I can remember the day, goodness I don’t know how long it has been… at least 15 years I think. My husband and I were driving around in the Village in NYC trying to find our way to a restaurant and there was a tremendous amount of traffic. We were going around and around the same intersection it seemed like for 15 minutes, because traffic was being rerouted. We had never been in the Village when it was this crowded and could not figure out if there was an accident or something else happening, and then I remembered, it was the Pride parade. Just as that hit me, we came to a complete stop, a stall. We just were not moving as a sea of people, music, laughter and joyfulness surrounded us.

Suddenly, we were spotted, windows down, we heard a playful shriek ring out and someone feigned shock and screamed, “Oh my, a heterosexual couple, a real heterosexual couple. Are you two lost? We laughed and said that in fact we were, but were glad to be in the midst of things if we were not intruding. They laughed and smiled, blew kisses and asked where we were going. They gave us directions and assured us we were welcome if we could ever find a spot to pull over and watch the festivities. We both felt the love and often reference that fun moment and talk about the significance of being “the other” in another group’s world.
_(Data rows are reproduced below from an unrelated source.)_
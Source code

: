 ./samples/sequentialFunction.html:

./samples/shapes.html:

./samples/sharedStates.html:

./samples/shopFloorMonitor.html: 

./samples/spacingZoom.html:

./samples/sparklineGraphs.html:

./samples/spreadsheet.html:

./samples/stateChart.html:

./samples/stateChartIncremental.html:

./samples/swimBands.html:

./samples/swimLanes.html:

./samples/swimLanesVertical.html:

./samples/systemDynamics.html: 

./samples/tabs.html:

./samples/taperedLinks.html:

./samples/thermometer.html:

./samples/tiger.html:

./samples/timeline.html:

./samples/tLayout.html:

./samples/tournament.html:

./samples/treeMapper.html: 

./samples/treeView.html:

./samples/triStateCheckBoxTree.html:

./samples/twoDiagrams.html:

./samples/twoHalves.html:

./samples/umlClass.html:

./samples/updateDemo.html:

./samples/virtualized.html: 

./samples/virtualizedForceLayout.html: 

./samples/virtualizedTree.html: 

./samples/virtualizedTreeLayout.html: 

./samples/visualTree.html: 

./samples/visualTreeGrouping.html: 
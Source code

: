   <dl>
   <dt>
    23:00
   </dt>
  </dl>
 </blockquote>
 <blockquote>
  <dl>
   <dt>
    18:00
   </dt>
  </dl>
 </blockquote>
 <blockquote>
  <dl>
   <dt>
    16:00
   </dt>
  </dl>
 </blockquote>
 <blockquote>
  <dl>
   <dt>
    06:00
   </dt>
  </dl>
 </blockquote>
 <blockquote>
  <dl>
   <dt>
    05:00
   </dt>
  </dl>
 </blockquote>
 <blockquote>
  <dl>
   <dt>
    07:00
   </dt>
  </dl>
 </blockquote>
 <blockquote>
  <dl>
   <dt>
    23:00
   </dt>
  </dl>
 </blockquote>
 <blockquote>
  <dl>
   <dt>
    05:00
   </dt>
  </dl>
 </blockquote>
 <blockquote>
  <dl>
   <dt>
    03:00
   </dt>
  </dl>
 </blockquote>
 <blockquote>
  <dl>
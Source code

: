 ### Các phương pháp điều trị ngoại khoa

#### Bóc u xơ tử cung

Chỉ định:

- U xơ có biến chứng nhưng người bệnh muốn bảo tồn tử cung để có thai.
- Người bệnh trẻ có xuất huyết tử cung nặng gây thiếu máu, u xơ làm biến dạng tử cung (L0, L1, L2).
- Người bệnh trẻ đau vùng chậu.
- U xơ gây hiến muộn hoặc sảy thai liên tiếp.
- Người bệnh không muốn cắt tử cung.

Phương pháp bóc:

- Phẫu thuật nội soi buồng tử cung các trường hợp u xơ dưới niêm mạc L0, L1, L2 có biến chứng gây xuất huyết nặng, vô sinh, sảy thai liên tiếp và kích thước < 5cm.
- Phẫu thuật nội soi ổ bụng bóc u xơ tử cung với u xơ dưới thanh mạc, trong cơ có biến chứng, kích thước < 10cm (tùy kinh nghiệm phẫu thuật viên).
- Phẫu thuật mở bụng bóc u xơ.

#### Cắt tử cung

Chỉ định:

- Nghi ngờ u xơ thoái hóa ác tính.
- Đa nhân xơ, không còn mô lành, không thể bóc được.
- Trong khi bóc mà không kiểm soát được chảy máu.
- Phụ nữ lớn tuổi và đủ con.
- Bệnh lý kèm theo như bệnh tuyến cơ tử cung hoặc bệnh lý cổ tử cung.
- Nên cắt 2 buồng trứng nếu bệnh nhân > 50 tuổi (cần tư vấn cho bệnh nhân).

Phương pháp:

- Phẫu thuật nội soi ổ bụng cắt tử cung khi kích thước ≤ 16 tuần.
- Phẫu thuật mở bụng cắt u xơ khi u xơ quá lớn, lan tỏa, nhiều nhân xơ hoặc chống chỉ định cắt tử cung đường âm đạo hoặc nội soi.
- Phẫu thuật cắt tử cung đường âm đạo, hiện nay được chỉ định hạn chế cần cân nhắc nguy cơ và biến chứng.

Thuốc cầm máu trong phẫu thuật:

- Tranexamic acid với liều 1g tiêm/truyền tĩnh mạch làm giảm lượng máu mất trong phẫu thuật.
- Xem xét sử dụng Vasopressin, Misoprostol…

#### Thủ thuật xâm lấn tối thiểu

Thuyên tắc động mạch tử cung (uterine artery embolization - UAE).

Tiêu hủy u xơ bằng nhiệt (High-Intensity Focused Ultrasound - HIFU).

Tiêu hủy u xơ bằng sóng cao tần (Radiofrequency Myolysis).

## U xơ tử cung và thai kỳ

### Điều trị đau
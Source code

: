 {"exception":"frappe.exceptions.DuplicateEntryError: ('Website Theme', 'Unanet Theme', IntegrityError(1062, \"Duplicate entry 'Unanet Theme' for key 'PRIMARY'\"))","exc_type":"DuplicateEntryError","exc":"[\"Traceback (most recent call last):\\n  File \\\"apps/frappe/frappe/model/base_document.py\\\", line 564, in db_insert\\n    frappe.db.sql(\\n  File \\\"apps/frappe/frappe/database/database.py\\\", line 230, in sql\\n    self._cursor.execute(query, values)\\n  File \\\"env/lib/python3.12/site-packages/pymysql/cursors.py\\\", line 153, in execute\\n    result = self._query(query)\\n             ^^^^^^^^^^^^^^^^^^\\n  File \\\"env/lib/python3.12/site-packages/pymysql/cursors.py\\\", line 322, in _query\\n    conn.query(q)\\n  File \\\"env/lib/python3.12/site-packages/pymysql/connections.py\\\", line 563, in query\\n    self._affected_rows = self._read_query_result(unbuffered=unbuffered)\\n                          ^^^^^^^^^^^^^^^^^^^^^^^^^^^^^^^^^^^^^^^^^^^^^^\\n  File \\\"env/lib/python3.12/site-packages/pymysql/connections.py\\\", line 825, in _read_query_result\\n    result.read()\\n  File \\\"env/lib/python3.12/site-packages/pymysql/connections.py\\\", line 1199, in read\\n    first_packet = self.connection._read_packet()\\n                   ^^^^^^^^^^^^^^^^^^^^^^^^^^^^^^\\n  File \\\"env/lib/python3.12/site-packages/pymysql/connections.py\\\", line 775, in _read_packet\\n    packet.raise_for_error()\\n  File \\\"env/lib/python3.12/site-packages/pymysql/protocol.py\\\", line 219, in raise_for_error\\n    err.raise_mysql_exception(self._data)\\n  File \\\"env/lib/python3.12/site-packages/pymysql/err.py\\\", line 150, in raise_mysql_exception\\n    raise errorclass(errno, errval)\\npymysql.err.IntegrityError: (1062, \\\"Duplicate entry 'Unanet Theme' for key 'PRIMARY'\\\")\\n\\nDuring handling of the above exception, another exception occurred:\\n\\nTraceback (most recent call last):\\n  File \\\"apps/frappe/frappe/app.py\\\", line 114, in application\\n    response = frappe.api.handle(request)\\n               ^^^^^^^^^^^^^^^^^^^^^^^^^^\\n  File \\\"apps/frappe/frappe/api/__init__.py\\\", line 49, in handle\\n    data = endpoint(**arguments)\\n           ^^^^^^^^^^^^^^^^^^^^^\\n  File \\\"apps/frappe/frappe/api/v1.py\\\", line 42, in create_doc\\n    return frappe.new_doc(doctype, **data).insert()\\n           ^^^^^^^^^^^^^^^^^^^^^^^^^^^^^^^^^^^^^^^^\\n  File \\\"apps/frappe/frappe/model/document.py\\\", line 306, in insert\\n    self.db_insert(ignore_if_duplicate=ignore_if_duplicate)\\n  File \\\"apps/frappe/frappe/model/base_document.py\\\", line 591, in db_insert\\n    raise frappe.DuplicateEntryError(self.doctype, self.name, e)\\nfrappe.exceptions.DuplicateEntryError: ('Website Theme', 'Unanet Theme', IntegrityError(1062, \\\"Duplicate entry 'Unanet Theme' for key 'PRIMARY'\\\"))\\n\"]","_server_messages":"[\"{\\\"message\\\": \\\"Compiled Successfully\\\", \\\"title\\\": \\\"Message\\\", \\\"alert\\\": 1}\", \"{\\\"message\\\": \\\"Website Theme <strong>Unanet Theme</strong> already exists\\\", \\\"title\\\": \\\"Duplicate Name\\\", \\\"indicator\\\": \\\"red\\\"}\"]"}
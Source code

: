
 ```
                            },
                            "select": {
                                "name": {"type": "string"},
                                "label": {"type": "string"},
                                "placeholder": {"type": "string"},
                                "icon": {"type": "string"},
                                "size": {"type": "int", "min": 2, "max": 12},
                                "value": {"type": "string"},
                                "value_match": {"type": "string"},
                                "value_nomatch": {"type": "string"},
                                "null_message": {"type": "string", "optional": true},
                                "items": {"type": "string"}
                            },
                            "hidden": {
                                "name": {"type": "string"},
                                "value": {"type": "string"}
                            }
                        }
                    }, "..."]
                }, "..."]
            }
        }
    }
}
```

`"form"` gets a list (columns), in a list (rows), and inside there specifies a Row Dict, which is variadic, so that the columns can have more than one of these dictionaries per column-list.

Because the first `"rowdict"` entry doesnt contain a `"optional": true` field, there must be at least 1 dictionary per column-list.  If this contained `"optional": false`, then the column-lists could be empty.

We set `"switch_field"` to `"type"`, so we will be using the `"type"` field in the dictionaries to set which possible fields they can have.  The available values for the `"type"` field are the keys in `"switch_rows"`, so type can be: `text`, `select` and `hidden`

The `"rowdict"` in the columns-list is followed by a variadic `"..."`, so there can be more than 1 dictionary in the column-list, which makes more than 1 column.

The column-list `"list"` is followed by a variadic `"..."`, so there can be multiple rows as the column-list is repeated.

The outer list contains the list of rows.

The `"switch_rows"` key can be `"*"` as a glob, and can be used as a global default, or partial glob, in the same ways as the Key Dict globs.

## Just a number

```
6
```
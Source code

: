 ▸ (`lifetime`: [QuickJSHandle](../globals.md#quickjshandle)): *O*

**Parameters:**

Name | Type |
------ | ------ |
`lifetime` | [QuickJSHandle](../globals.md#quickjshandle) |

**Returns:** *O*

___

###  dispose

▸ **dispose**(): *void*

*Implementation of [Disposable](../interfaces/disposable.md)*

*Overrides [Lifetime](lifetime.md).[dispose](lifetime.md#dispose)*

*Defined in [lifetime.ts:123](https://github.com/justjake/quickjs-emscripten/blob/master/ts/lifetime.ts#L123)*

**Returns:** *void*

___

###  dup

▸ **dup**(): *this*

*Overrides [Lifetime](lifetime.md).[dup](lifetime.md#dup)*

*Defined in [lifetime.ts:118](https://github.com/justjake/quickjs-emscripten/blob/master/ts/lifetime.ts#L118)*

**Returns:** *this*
When I think about that day, I reflect on how often I take for granted the privilege I have as a cisgender, heterosexual woman, mostly because I spend so much time reflecting on how to survive in a nation and a world that systemically works against my other identities. But it is my responsibility to remember the ways in which I show up and live in this world that are not accessible to my LGBTQIA family, friends, colleagues, neighbors and world citizens.

I usually don’t like these tributary months, because they often seem like the only appointed time that we pay attention to whatever group the month is for. If I am honest though, I think for me, there is the additional pang of guilt that hits me and causes me to ask myself the question, Am I remembering to raise my voice before and beyond this month?

Am I remembering to express gratitude to my family and family/friends who are a part of the LGBTQIA community for the love, guidance and nurturing they have given as a part of the village raising my sons?

Am I remembering to speak out and up about the rising number of deaths of transgender people in the past five years alone over 20 people murdered each year and

Am I remembering to create a safe space for those who express or want to express affection for their same sex partner in public spaces just as I can freely do without even thinking about it?

Am I remembering to challenge the hatred posed by so many toward this community even and most especially those who do it under the name of religion?

Am I remembering every day or am I just going along with Pride month mentality and celebrating and speaking up, because it is June and I have to remember?

It’s about Peace, Love and Courageous Conversation.

I put the onus to reflect on what’s true for myself, but now I extend it to you. What is your truth about what you remember to do before and beyond June and what can we all do differently?  Let me know what truths this causes you to reflect on.